PROBLEM STATEMENT: Exactly retype the opening line of the entries and every line after it, ending with the line that contains "### 3.6 List". Skip all pictures.
--- DATA TO USE Enclosed Below ---
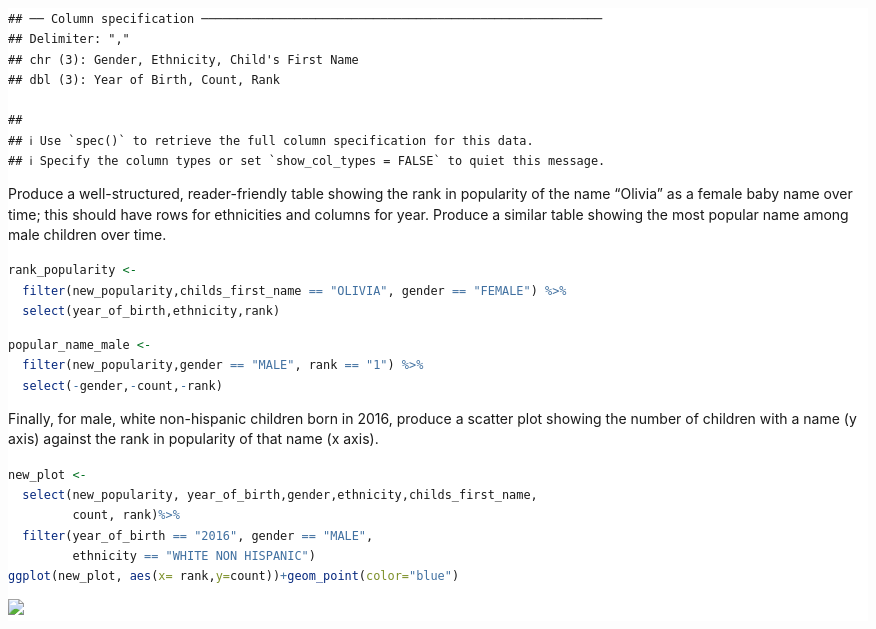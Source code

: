     ## ── Column specification ────────────────────────────────────────────────────────
    ## Delimiter: ","
    ## chr (3): Gender, Ethnicity, Child's First Name
    ## dbl (3): Year of Birth, Count, Rank

    ## 
    ## ℹ Use `spec()` to retrieve the full column specification for this data.
    ## ℹ Specify the column types or set `show_col_types = FALSE` to quiet this message.

Produce a well-structured, reader-friendly table showing the rank in
popularity of the name “Olivia” as a female baby name over time; this
should have rows for ethnicities and columns for year. Produce a similar
table showing the most popular name among male children over time.

``` r
rank_popularity <-
  filter(new_popularity,childs_first_name == "OLIVIA", gender == "FEMALE") %>%
  select(year_of_birth,ethnicity,rank)
```

``` r
popular_name_male <-
  filter(new_popularity,gender == "MALE", rank == "1") %>%
  select(-gender,-count,-rank)
```

Finally, for male, white non-hispanic children born in 2016, produce a
scatter plot showing the number of children with a name (y axis) against
the rank in popularity of that name (x axis).

``` r
new_plot <-
  select(new_popularity, year_of_birth,gender,ethnicity,childs_first_name,
         count, rank)%>%
  filter(year_of_birth == "2016", gender == "MALE", 
         ethnicity == "WHITE NON HISPANIC")
ggplot(new_plot, aes(x= rank,y=count))+geom_point(color="blue")
```

![](p8105_hw2_jf3355_files/figure-gfm/unnamed-chunk-14-1.png)
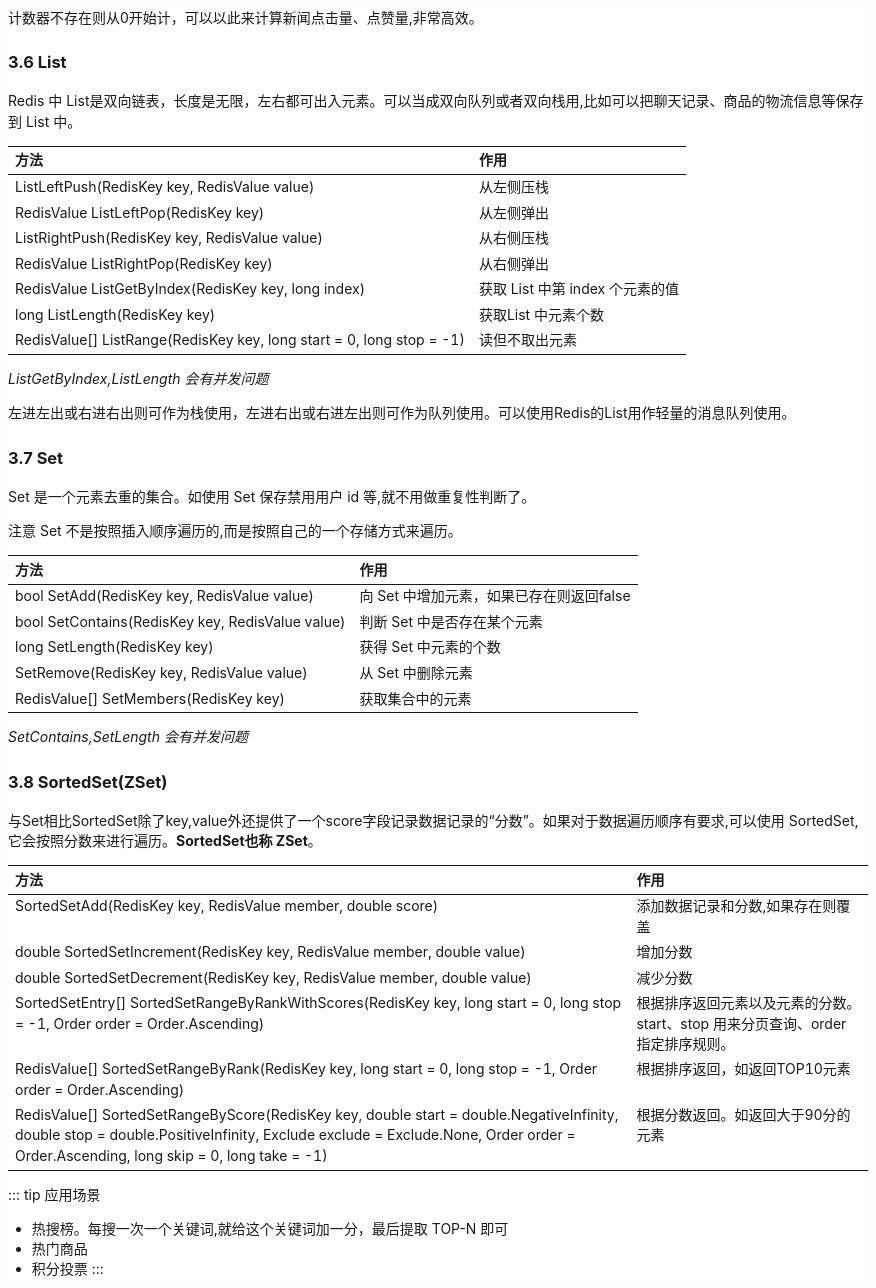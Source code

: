 计数器不存在则从0开始计，可以以此来计算新闻点击量、点赞量,非常高效。

### 3.6 List
Redis 中 List是双向链表，长度是无限，左右都可出入元素。可以当成双向队列或者双向栈用,比如可以把聊天记录、商品的物流信息等保存到 List 中。

方法|作用
:-|:-
ListLeftPush(RedisKey key, RedisValue value)|从左侧压栈
RedisValue ListLeftPop(RedisKey key)|从左侧弹出
ListRightPush(RedisKey key, RedisValue value)|从右侧压栈
RedisValue ListRightPop(RedisKey key)|从右侧弹出
RedisValue ListGetByIndex(RedisKey key, long index)|获取 List 中第 index 个元素的值
long ListLength(RedisKey key)|获取List 中元素个数
RedisValue[] ListRange(RedisKey key, long start = 0, long stop = -1)|读但不取出元素

*ListGetByIndex,ListLength 会有并发问题*

左进左出或右进右出则可作为栈使用，左进右出或右进左出则可作为队列使用。可以使用Redis的List用作轻量的消息队列使用。

### 3.7 Set
Set 是一个元素去重的集合。如使用 Set 保存禁用用户 id 等,就不用做重复性判断了。

注意 Set 不是按照插入顺序遍历的,而是按照自己的一个存储方式来遍历。

方法|作用
:-|:-
bool SetAdd(RedisKey key, RedisValue value)|向 Set 中增加元素，如果已存在则返回false
bool SetContains(RedisKey key, RedisValue value)|判断 Set 中是否存在某个元素
long SetLength(RedisKey key)|获得 Set 中元素的个数
SetRemove(RedisKey key, RedisValue value)|从 Set 中删除元素
RedisValue[] SetMembers(RedisKey key)|获取集合中的元素

*SetContains,SetLength 会有并发问题*

### 3.8 SortedSet(ZSet)
与Set相比SortedSet除了key,value外还提供了一个score字段记录数据记录的“分数”。如果对于数据遍历顺序有要求,可以使用 SortedSet,它会按照分数来进行遍历。**SortedSet也称 ZSet**。

方法|作用
:-|:-
SortedSetAdd(RedisKey key, RedisValue member, double score)|添加数据记录和分数,如果存在则覆盖
double SortedSetIncrement(RedisKey key, RedisValue member, double value)| 增加分数
double SortedSetDecrement(RedisKey key, RedisValue member, double value)|减少分数
SortedSetEntry[] SortedSetRangeByRankWithScores(RedisKey key, long start = 0, long stop = -1, Order order = Order.Ascending)|根据排序返回元素以及元素的分数。start、stop 用来分页查询、order 指定排序规则。
RedisValue[] SortedSetRangeByRank(RedisKey key, long start = 0, long stop = -1, Order order = Order.Ascending)|根据排序返回，如返回TOP10元素
RedisValue[] SortedSetRangeByScore(RedisKey key, double start = double.NegativeInfinity, double stop = double.PositiveInfinity, Exclude exclude = Exclude.None, Order order = Order.Ascending, long skip = 0, long take = -1)|根据分数返回。如返回大于90分的元素

::: tip 应用场景
* 热搜榜。每搜一次一个关键词,就给这个关键词加一分，最后提取 TOP-N 即可
* 热门商品
* 积分投票
:::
--- End of Enclosed DATA TO USE ---
EXPECTED ANSWER:
Source code

:     ## ── Column specification ────────────────────────────────────────────────────────
    ## Delimiter: ","
    ## chr (3): Gender, Ethnicity, Child's First Name
    ## dbl (3): Year of Birth, Count, Rank

    ## 
    ## ℹ Use `spec()` to retrieve the full column specification for this data.
    ## ℹ Specify the column types or set `show_col_types = FALSE` to quiet this message.

Produce a well-structured, reader-friendly table showing the rank in
popularity of the name “Olivia” as a female baby name over time; this
should have rows for ethnicities and columns for year. Produce a similar
table showing the most popular name among male children over time.

``` r
rank_popularity <-
  filter(new_popularity,childs_first_name == "OLIVIA", gender == "FEMALE") %>%
  select(year_of_birth,ethnicity,rank)
```

``` r
popular_name_male <-
  filter(new_popularity,gender == "MALE", rank == "1") %>%
  select(-gender,-count,-rank)
```

Finally, for male, white non-hispanic children born in 2016, produce a
scatter plot showing the number of children with a name (y axis) against
the rank in popularity of that name (x axis).

``` r
new_plot <-
  select(new_popularity, year_of_birth,gender,ethnicity,childs_first_name,
         count, rank)%>%
  filter(year_of_birth == "2016", gender == "MALE", 
         ethnicity == "WHITE NON HISPANIC")
ggplot(new_plot, aes(x= rank,y=count))+geom_point(color="blue")
```

![](p8105_hw2_jf3355_files/figure-gfm/unnamed-chunk-14-1.png)
Source code

: 计数器不存在则从0开始计，可以以此来计算新闻点击量、点赞量,非常高效。

### 3.6 List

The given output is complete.